Organizations where there is a high level of agreement on employee surveys about having a best friend at work also tend to be organizations where employee engagement is high.  And employee engagement is linked to all kinds of positive workplace outcomes.  People with best friends at work are less likely to become disengaged and therefore less likely to exhibit negative workplace behaviors.

 Read more about Gallup's research on this.

Here's the thing.  Today is the one-year anniversary of the launch of PorchLight Insights.  If you do not know our story, we are two work colleagues gone entrepreneurs who have both known each other and worked alongside each other for over sixteen years. Kate and I became best friends sometime in the mid-2000s, though we can't really remember when we transitioned from good work colleagues to BFFs. Kate tells a story about how I either picked her up or dropped her off at the airport when she flew in to interview for the internship I was vacating.  A few years later, I remember a real conversation that happened where I admitted that it was worthless to try to segregate out our work lives and home lives because we worked in the same office, our families hung out outside of work together and our kids had just started attending the same elementary school. 

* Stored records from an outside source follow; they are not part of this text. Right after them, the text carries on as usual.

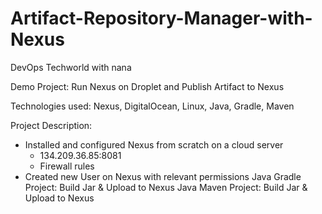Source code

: # Artifact-Repository-Manager-with-Nexus
 DevOps Techworld with nana

Demo Project:
 Run Nexus on Droplet and Publish Artifact to Nexus

Technologies used: 
 Nexus, DigitalOcean, Linux, Java, Gradle, Maven

Project Description:
 - Installed and configured Nexus from scratch on a cloud server
   - 134.209.36.85:8081
   - Firewall rules
 - Created new User on Nexus with relevant permissions
 Java Gradle Project: Build Jar & Upload to Nexus
 Java Maven Project: Build Jar & Upload to Nexus
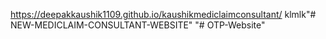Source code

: 
https://deepakkaushik1109.github.io/kaushikmediclaimconsultant/
klmlk"# NEW-MEDICLAIM-CONSULTANT-WEBSITE" 
"# OTP-Website"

We were doomed if we thought we could avoid being best friends in the end.  So we just did it. Made life and work more seamless.  We were able to work more productively and switch out tasks when we knew that the other had been up all night with a puking child.  Or if there was an emergency, we had each other's back.  We didn't overshare (or tried not to) and we didn't let work or personal issues invade too much space; we learned when to buckle down and get work done and when to give ourselves a break, sometimes just taking a walk to go get iced tea somewhere (we both love iced tea).

And our relationship goes way deeper and way beyond what I think Gallup is referring to honestly.  Gallup's definition of a best friend at work is more about having a peer with whom you can share all of the little things about your work.  Someone who has your back, gives you encouraging notes, makes you feel like you are doing a good job, even if others are not noticing it.  A best friend at work doesn't have to be someone that you integrate into your entire life.  Your relationship may be more contained within the context of your work.  That's all Gallup really means - you have someone at work that makes you want to come to work and do good things and help others do good things.

However, if you are as lucky as Kate and I are, to have like a BEST FRIEND best friend at work, lean into it.  Life is short and we spend most of it doing our jobs.  I'm a far better worker and frankly a much kinder human because I have my best friend with me every day, doing work we love.  Happy Year One Anniversary Kate Bender; I can do this forever because I have a best friend at work.